This unique phenomenon would fascinate and occupy physicist, though, in that
strange universe. I can only envisage the non-existence of three as integer
through assuming such a repelling force that prevents anything to be grouped
in threes. This would be a fundamental physics issue, rather than a
mathematical one.

Also, there would be no shamrock in that world...

Thomas

Nicolas Bray

Sep 24, 1999, 3:00:00 AM9/24/99
to karl malbrain

On Thu, 23 Sep 1999, karl malbrain wrote:

[snip]

> Perhaps you missed the post where I declared the label NOMINATIVE. And,
> what exactly do YOU do for a living??? Karl M

Turnabout being fair play, what do you do for a living?

Nicolas Bray

Sep 24, 1999, 3:00:00 AM9/24/99
to scarb...@pino.selwerd.cx

On 23 Sep 1999, Remco Gerlich wrote:

> karl malbrain <kar...@acm.org> wrote:
> > This is called pre-DETERMINED -- a SUBJECTIVE property.

[snip]

> Is there any reason for using caps like that?

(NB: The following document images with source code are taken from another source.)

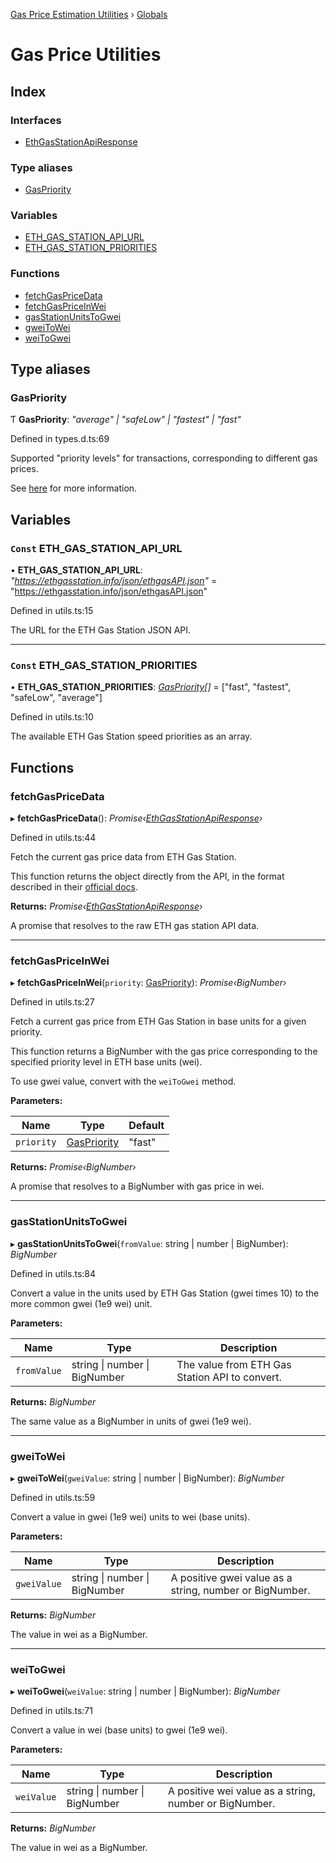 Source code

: [Gas Price Estimation Utilities](README.md) › [Globals](globals.md)

# Gas Price Utilities

## Index

### Interfaces

* [EthGasStationApiResponse](interfaces/ethgasstationapiresponse.md)

### Type aliases

* [GasPriority](globals.md#gaspriority)

### Variables

* [ETH_GAS_STATION_API_URL](globals.md#const-eth_gas_station_api_url)
* [ETH_GAS_STATION_PRIORITIES](globals.md#const-eth_gas_station_priorities)

### Functions

* [fetchGasPriceData](globals.md#fetchgaspricedata)
* [fetchGasPriceInWei](globals.md#fetchgaspriceinwei)
* [gasStationUnitsToGwei](globals.md#gasstationunitstogwei)
* [gweiToWei](globals.md#gweitowei)
* [weiToGwei](globals.md#weitogwei)

## Type aliases

###  GasPriority

Ƭ **GasPriority**: *"average" | "safeLow" | "fastest" | "fast"*

Defined in types.d.ts:69

Supported "priority levels" for transactions, corresponding to different gas
prices.

See [here](https://docs.ethgasstation.info/) for more information.

## Variables

### `Const` ETH_GAS_STATION_API_URL

• **ETH_GAS_STATION_API_URL**: *"https://ethgasstation.info/json/ethgasAPI.json"* = "https://ethgasstation.info/json/ethgasAPI.json"

Defined in utils.ts:15

The URL for the ETH Gas Station JSON API.

___

### `Const` ETH_GAS_STATION_PRIORITIES

• **ETH_GAS_STATION_PRIORITIES**: *[GasPriority](globals.md#gaspriority)[]* =  ["fast", "fastest", "safeLow", "average"]

Defined in utils.ts:10

The available ETH Gas Station speed priorities as an array.

## Functions

###  fetchGasPriceData

▸ **fetchGasPriceData**(): *Promise‹[EthGasStationApiResponse](interfaces/ethgasstationapiresponse.md)›*

Defined in utils.ts:44

Fetch the current gas price data from ETH Gas Station.

This function returns the object directly from the API,  in the format described
in their [official docs](https://docs.ethgasstation.info/).

**Returns:** *Promise‹[EthGasStationApiResponse](interfaces/ethgasstationapiresponse.md)›*

A promise that resolves to the raw ETH gas station API data.

___

###  fetchGasPriceInWei

▸ **fetchGasPriceInWei**(`priority`: [GasPriority](globals.md#gaspriority)): *Promise‹BigNumber›*

Defined in utils.ts:27

Fetch a current gas price from ETH Gas Station in base units for a given priority.

This function returns a BigNumber with the gas price corresponding to the specified
priority level in ETH base units (wei).

To use gwei value, convert with the `weiToGwei` method.

**Parameters:**

Name | Type | Default |
------ | ------ | ------ |
`priority` | [GasPriority](globals.md#gaspriority) | "fast" |

**Returns:** *Promise‹BigNumber›*

A promise that resolves to a BigNumber with gas price in wei.

___

###  gasStationUnitsToGwei

▸ **gasStationUnitsToGwei**(`fromValue`: string | number | BigNumber): *BigNumber*

Defined in utils.ts:84

Convert a value in the units used by ETH Gas Station (gwei times 10) to the
more common gwei (1e9 wei) unit.

**Parameters:**

Name | Type | Description |
------ | ------ | ------ |
`fromValue` | string &#124; number &#124; BigNumber | The value from ETH Gas Station API to convert. |

**Returns:** *BigNumber*

The same value as a BigNumber in units of gwei (1e9 wei).

___

###  gweiToWei

▸ **gweiToWei**(`gweiValue`: string | number | BigNumber): *BigNumber*

Defined in utils.ts:59

Convert a value in gwei (1e9 wei) units to wei (base units).

**Parameters:**

Name | Type | Description |
------ | ------ | ------ |
`gweiValue` | string &#124; number &#124; BigNumber | A positive gwei value as a string, number or BigNumber. |

**Returns:** *BigNumber*

The value in wei as a BigNumber.

___

###  weiToGwei

▸ **weiToGwei**(`weiValue`: string | number | BigNumber): *BigNumber*

Defined in utils.ts:71

Convert a value in wei (base units) to gwei (1e9 wei).

**Parameters:**

Name | Type | Description |
------ | ------ | ------ |
`weiValue` | string &#124; number &#124; BigNumber | A positive wei value as a string, number or BigNumber. |

**Returns:** *BigNumber*

The value in wei as a BigNumber.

It looks like yet
> another Usenet kook posting style, but I noticed an acm.org email
> address during killfiling, so probably there's another
> explanation...

Well, as far as I can tell from their website all you have to do is send
them some money and you get an acm.org email forwarding address. Not
exactly a reliable sign of credibility.

Ulrich Sondermann

Sep 25, 1999, 3:00:00 AM9/25/99
to

> I know that the irrational numbers are uncountable.
> (Can't be put into a 1 to 1 relation with the integers.)

The Irrationals are countable, Transcendentals are not, yet.

Ulie

Rory Molinari

Sep 25, 1999, 3:00:00 AM9/25/99
to
>>>>> "Ulie" == Ulrich Sondermann <usond...@earthlink.net> writes:

>> I know that the irrational numbers are uncountable. (Can't be put
>> into a 1 to 1 relation with the integers.)

Ulie> The Irrationals are countable, Transcendentals are not, yet.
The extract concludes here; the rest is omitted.